Elisa Roner

Personal information
- Born: 4 July 2001 (age 24)

Sport
- Country: Italy
- Sport: Archery
- Event: Compound

Medal record
Women's compound archery
Representing Italy
Archery World Cup
| Bronze medal – third place | 2023 Antalya | Individual |
| Gold medal – first place | 2024 Antalya | Individual |
| Bronze medal – third place | 2024 Antalya | Mixed team |
| Silver medal – second place | 2024 Shanghai | Team |
| Silver medal – second place | 2025 Central Florida | Team |
Indoor Archery World Series
| Gold medal – first place | 2023 Las Vegas (Finals) | Individual |
| Gold medal – first place | 2024 Las Vegas (Finals) | Individual |
| Bronze medal – third place | 2024 Strassen | Individual |
| Bronze medal – third place | 2025 Las Vegas (Finals) | Individual |
| Silver medal – second place | 2025 Lousanne | Individual |
| Silver medal – second place | 2025 Strassen | Individual |
World Indoor Archery Championships
| Silver medal – second place | 2018 Yankton | Individual |
| Bronze medal – third place | 2018 Yankton | Team |
European Games
| Gold medal – first place | 2023 Kraków-Małopolska | Individual |
| Bronze medal – third place | 2023 Kraków-Małopolska | Mixed team |
European Outdoor Championships
| Silver medal – second place | 2022 Munich | Team |
| Silver medal – second place | 2024 Essen | Individual |
| Silver medal – second place | 2026 Antalya | Team |
European Indoor Championships
| Bronze medal – third place | 2022 Laško | Team |
| Gold medal – first place | 2024 Varaždin | Individual |
| Silver medal – second place | 2024 Varaždin | Team |
| Gold medal – first place | 2025 Samsun | Individual |
| Gold medal – first place | 2025 Samsun | Team |
| Gold medal – first place | 2026 Plovdiv | Team |
| Gold medal – first place | 2026 Plovdiv | Mixed Team |

= Elisa Roner =

Italian archer (born 2001)

Elisa Roner (born 4 July 2001) is an Italian archer competing in compound events. She won the gold medal in the women's compound event at the 2023 European Games held in Poland. She won the silver medal in her event at the 2024 European Archery Championships held in Essen, Germany.

== Career ==

Roner, Camilla Alberti and Erica Benzini won the bronze medal in the junior women's team compound event at the 2017 European Indoor Archery Championships held in Vittel, France. She also competed in the junior women's compound event. Roner won two medals at the 2018 World Indoor Archery Championships held in Yankton, United States. She won the silver medal in the junior women's individual compound event and the bronze medal in the junior women's team compound event, alongside Elisa Bazzichetto and Sara Ret. This event will later be renamed Indoor Archery World Series and Elisa will win the Finals in Las Vegas in 2023 and 2024.

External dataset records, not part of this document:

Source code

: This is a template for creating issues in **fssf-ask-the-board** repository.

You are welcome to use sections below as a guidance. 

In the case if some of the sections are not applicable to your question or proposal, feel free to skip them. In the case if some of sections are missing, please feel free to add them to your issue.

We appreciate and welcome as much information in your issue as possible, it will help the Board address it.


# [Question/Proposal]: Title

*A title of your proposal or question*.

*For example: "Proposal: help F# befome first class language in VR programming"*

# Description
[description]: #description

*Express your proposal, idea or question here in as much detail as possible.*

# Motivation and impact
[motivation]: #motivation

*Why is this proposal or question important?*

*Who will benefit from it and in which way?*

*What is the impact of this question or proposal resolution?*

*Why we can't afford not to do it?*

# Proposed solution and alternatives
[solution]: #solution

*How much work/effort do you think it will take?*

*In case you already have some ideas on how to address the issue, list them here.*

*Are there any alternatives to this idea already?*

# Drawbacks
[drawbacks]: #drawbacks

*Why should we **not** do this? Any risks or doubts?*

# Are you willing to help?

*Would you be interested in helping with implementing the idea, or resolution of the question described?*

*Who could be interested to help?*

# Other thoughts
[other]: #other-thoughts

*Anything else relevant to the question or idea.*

Roner won two gold medals in junior events at the 2019 European Indoor Archery Championships held in Samsun, Turkey. In that same year, she won the bronze medal in the junior women's compound event at the 2019 World Archery Youth Championships held in Madrid, Spain. In 2021, Roner competed at the World Archery Championships held in Yankton, United States. She competed in the women's compound and women's team compound events. In the individual event, she was eliminated in her second match by Natalia Avdeeva of Russia and in the team event, the Italian team was eliminated by France in the first match of the elimination round.

Roner, Irene Franchini and Marcella Tonioli won the bronze medal in the women's team compound event at the 2022 European Indoor Archery Championships held in Laško, Slovenia. Sara Ret, Marcella Tonioli and Elisa Roner won the silver medal in the women's team compound event at the 2022 European Archery Championships held in Munich, Germany. She lost her bronze medal match in the women's individual compound event.

In 2023, she represented Italy at the European Games held in Poland. She won the gold medal in the women's individual compound event. Roner and Marco Bruno won the bronze medal in the mixed team compound event. In the same year, she also competed at the World Archery Championships held in Berlin, Germany. She competed in the women's individual compound, women's team compound and compound mixed team events.

Roner won the gold medal in the women's individual compound event at the 2024 European Indoor Archery Championships held in Varaždin, Croatia. She won the silver medal in the women's team compound event, alongside Andrea Nicole Moccia and Marcella Tonioli. A few months later, she won the silver medal in the women's individual compound event at the European Archery Championships held in Essen, Germany.